▶ DIRECTIONS: Working from the top of the listing below, retype each line through the line containing "Grapevine\_4\_\_pl\_3 & Yes", both included, with no pictures.

_ _ _ _

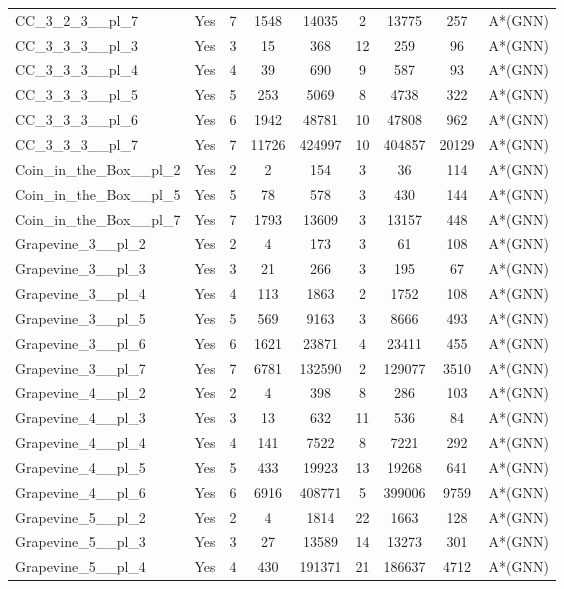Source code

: \documentclass{article}
\begin{document}
\begin{tabular}{lcccccccc}
CC\_3\_2\_3\_\_pl\_7 & Yes & 7 & 1548 & 14035 & 2 & 13775 & 257 & A*(GNN) \\
CC\_3\_3\_3\_\_pl\_3 & Yes & 3 & 15 & 368 & 12 & 259 & 96 & A*(GNN) \\
CC\_3\_3\_3\_\_pl\_4 & Yes & 4 & 39 & 690 & 9 & 587 & 93 & A*(GNN) \\
CC\_3\_3\_3\_\_pl\_5 & Yes & 5 & 253 & 5069 & 8 & 4738 & 322 & A*(GNN) \\
CC\_3\_3\_3\_\_pl\_6 & Yes & 6 & 1942 & 48781 & 10 & 47808 & 962 & A*(GNN) \\
CC\_3\_3\_3\_\_pl\_7 & Yes & 7 & 11726 & 424997 & 10 & 404857 & 20129 & A*(GNN) \\
Coin\_in\_the\_Box\_\_pl\_2 & Yes & 2 & 2 & 154 & 3 & 36 & 114 & A*(GNN) \\
Coin\_in\_the\_Box\_\_pl\_5 & Yes & 5 & 78 & 578 & 3 & 430 & 144 & A*(GNN) \\
Coin\_in\_the\_Box\_\_pl\_7 & Yes & 7 & 1793 & 13609 & 3 & 13157 & 448 & A*(GNN) \\
Grapevine\_3\_\_pl\_2 & Yes & 2 & 4 & 173 & 3 & 61 & 108 & A*(GNN) \\
Grapevine\_3\_\_pl\_3 & Yes & 3 & 21 & 266 & 3 & 195 & 67 & A*(GNN) \\
Grapevine\_3\_\_pl\_4 & Yes & 4 & 113 & 1863 & 2 & 1752 & 108 & A*(GNN) \\
Grapevine\_3\_\_pl\_5 & Yes & 5 & 569 & 9163 & 3 & 8666 & 493 & A*(GNN) \\
Grapevine\_3\_\_pl\_6 & Yes & 6 & 1621 & 23871 & 4 & 23411 & 455 & A*(GNN) \\
Grapevine\_3\_\_pl\_7 & Yes & 7 & 6781 & 132590 & 2 & 129077 & 3510 & A*(GNN) \\
Grapevine\_4\_\_pl\_2 & Yes & 2 & 4 & 398 & 8 & 286 & 103 & A*(GNN) \\
Grapevine\_4\_\_pl\_3 & Yes & 3 & 13 & 632 & 11 & 536 & 84 & A*(GNN) \\
Grapevine\_4\_\_pl\_4 & Yes & 4 & 141 & 7522 & 8 & 7221 & 292 & A*(GNN) \\
Grapevine\_4\_\_pl\_5 & Yes & 5 & 433 & 19923 & 13 & 19268 & 641 & A*(GNN) \\
Grapevine\_4\_\_pl\_6 & Yes & 6 & 6916 & 408771 & 5 & 399006 & 9759 & A*(GNN) \\
Grapevine\_5\_\_pl\_2 & Yes & 2 & 4 & 1814 & 22 & 1663 & 128 & A*(GNN) \\
Grapevine\_5\_\_pl\_3 & Yes & 3 & 27 & 13589 & 14 & 13273 & 301 & A*(GNN) \\
Grapevine\_5\_\_pl\_4 & Yes & 4 & 430 & 191371 & 21 & 186637 & 4712 & A*(GNN) \\

\end{tabular}
\end{document}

_ _ _ _

▶ ANSWER SPACE:
Source code

: \documentclass{article}
\begin{document}
\begin{tabular}{lcccccccc}
CC\_3\_2\_3\_\_pl\_7 & Yes & 7 & 1548 & 14035 & 2 & 13775 & 257 & A*(GNN) \\
CC\_3\_3\_3\_\_pl\_3 & Yes & 3 & 15 & 368 & 12 & 259 & 96 & A*(GNN) \\
CC\_3\_3\_3\_\_pl\_4 & Yes & 4 & 39 & 690 & 9 & 587 & 93 & A*(GNN) \\
CC\_3\_3\_3\_\_pl\_5 & Yes & 5 & 253 & 5069 & 8 & 4738 & 322 & A*(GNN) \\
CC\_3\_3\_3\_\_pl\_6 & Yes & 6 & 1942 & 48781 & 10 & 47808 & 962 & A*(GNN) \\
CC\_3\_3\_3\_\_pl\_7 & Yes & 7 & 11726 & 424997 & 10 & 404857 & 20129 & A*(GNN) \\
Coin\_in\_the\_Box\_\_pl\_2 & Yes & 2 & 2 & 154 & 3 & 36 & 114 & A*(GNN) \\
Coin\_in\_the\_Box\_\_pl\_5 & Yes & 5 & 78 & 578 & 3 & 430 & 144 & A*(GNN) \\
Coin\_in\_the\_Box\_\_pl\_7 & Yes & 7 & 1793 & 13609 & 3 & 13157 & 448 & A*(GNN) \\
Grapevine\_3\_\_pl\_2 & Yes & 2 & 4 & 173 & 3 & 61 & 108 & A*(GNN) \\
Grapevine\_3\_\_pl\_3 & Yes & 3 & 21 & 266 & 3 & 195 & 67 & A*(GNN) \\
Grapevine\_3\_\_pl\_4 & Yes & 4 & 113 & 1863 & 2 & 1752 & 108 & A*(GNN) \\
Grapevine\_3\_\_pl\_5 & Yes & 5 & 569 & 9163 & 3 & 8666 & 493 & A*(GNN) \\
Grapevine\_3\_\_pl\_6 & Yes & 6 & 1621 & 23871 & 4 & 23411 & 455 & A*(GNN) \\
Grapevine\_3\_\_pl\_7 & Yes & 7 & 6781 & 132590 & 2 & 129077 & 3510 & A*(GNN) \\
Grapevine\_4\_\_pl\_2 & Yes & 2 & 4 & 398 & 8 & 286 & 103 & A*(GNN) \\
Grapevine\_4\_\_pl\_3 & Yes & 3 & 13 & 632 & 11 & 536 & 84 & A*(GNN) \\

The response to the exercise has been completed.